In March, a Vietnamese company announced it was reconsidering plans to build the country’s largest LNG-fired power plant, opting instead for a renewable energy project. The Iran war, the firm said, had heightened the risk that LNG would become too expensive to ensure long-term energy affordability.
Gulf’s reputation under scrutiny
Beyond LNG, the conflict has dented the standing of Gulf energy producers across oil, gas, petrochemicals, and fertilizers. “The reputation of a reliable area for energy in the world, whether it’s oil or gas or petrochemicals or fertilizers, all of a sudden gives some concern,” Ydreos warned.
Damage to LNG infrastructure has reinforced those fears. Restarting plants takes time, and repairs to heavily damaged facilities could take years. Even in a best-case partial recovery, shipping capacity constraints and high freight costs will remain significant hurdles.

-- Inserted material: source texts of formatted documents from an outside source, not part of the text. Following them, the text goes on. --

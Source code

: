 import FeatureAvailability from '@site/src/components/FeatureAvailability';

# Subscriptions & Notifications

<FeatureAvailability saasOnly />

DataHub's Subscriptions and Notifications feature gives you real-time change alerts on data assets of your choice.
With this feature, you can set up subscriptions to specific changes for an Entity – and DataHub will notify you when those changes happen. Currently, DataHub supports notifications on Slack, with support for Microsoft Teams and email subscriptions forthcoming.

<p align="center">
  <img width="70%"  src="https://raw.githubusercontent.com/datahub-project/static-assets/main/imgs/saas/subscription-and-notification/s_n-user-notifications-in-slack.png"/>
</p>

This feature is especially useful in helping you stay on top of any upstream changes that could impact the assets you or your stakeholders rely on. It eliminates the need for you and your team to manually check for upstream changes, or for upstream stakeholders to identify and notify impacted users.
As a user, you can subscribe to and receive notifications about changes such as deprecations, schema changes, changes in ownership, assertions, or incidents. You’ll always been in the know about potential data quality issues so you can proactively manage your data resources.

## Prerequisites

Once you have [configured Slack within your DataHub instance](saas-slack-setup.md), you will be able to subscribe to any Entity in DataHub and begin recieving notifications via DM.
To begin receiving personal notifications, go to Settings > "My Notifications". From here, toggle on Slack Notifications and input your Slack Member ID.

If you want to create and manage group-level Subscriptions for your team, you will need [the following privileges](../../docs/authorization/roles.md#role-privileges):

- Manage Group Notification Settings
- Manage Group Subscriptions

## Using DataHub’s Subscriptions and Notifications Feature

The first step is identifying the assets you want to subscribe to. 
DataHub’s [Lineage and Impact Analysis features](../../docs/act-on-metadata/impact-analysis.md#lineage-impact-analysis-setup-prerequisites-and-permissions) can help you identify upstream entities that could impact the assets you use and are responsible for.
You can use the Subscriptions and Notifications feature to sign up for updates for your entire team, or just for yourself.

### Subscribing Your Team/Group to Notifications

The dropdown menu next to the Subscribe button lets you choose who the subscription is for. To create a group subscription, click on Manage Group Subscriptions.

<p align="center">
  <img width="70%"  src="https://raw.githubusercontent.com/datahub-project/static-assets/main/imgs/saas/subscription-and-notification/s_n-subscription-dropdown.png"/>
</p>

The reputational blow is especially sensitive for Qatar, the world’s second-largest LNG exporter and a cornerstone of Asian energy security for three decades.
“Over 30 years, Qatar had an incredible record of on-time delivery of cargoes… second to none, but now there are questions,” Ydreos said.
Long-term scars
While the ceasefire has calmed immediate fears of further escalation, industry analysts warn that the LNG sector will not quickly forget the vulnerability exposed by the Hormuz closure. For many Asian buyers, particularly in developing economies, the crisis has accelerated a re-evaluation of long-term energy strategies—potentially shifting investment toward renewables and away from gas.
As Ydreos put it: “Where you have choke points and you have geopolitical events that occur, it impacts security of supply.” And that impact, he suggested, will be felt for years to come.